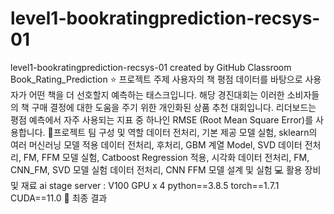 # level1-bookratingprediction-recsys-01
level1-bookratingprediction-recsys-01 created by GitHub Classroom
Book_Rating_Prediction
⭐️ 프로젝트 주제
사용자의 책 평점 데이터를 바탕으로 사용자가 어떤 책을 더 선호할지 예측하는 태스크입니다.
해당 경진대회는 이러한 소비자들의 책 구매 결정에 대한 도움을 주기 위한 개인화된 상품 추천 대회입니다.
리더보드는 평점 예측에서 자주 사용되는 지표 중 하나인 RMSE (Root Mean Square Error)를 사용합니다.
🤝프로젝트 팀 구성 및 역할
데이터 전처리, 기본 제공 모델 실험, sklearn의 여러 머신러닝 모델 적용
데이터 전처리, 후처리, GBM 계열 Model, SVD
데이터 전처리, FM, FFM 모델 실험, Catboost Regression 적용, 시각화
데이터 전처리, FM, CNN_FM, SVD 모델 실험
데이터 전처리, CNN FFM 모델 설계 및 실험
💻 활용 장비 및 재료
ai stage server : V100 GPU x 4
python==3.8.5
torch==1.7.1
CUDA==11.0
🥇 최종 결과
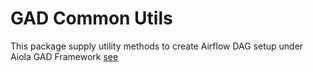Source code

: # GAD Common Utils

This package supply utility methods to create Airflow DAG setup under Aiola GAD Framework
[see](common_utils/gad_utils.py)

▬▬▬

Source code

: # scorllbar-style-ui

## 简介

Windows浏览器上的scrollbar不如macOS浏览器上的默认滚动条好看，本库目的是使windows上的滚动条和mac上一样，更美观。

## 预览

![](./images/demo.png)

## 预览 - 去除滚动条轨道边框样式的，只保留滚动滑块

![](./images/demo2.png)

▬▬▬

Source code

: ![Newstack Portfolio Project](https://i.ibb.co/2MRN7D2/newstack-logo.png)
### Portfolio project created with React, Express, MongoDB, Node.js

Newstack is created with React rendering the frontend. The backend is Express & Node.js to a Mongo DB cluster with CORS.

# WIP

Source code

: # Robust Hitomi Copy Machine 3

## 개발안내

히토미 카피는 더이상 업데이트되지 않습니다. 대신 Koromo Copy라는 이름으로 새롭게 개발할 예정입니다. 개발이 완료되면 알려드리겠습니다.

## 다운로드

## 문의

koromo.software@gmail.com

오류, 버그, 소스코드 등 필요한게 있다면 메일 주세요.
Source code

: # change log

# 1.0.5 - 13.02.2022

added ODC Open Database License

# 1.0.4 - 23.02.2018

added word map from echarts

▬▬▬

[WORK TO COMPLETE] Above, find the line holding "# level1-bookratingprediction-recsys-01" and the line holding "[see](common_utils/gad_utils.py)". Print exactly those two lines and every line between them, but no pictures.

[WRITTEN ANSWER]
 # level1-bookratingprediction-recsys-01
level1-bookratingprediction-recsys-01 created by GitHub Classroom
Book_Rating_Prediction
⭐️ 프로젝트 주제
사용자의 책 평점 데이터를 바탕으로 사용자가 어떤 책을 더 선호할지 예측하는 태스크입니다.
해당 경진대회는 이러한 소비자들의 책 구매 결정에 대한 도움을 주기 위한 개인화된 상품 추천 대회입니다.
리더보드는 평점 예측에서 자주 사용되는 지표 중 하나인 RMSE (Root Mean Square Error)를 사용합니다.
🤝프로젝트 팀 구성 및 역할
데이터 전처리, 기본 제공 모델 실험, sklearn의 여러 머신러닝 모델 적용
데이터 전처리, 후처리, GBM 계열 Model, SVD
데이터 전처리, FM, FFM 모델 실험, Catboost Regression 적용, 시각화
데이터 전처리, FM, CNN_FM, SVD 모델 실험
데이터 전처리, CNN FFM 모델 설계 및 실험
💻 활용 장비 및 재료
ai stage server : V100 GPU x 4
python==3.8.5
torch==1.7.1
CUDA==11.0
🥇 최종 결과
Source code

: # GAD Common Utils

This package supply utility methods to create Airflow DAG setup under Aiola GAD Framework
[see](common_utils/gad_utils.py)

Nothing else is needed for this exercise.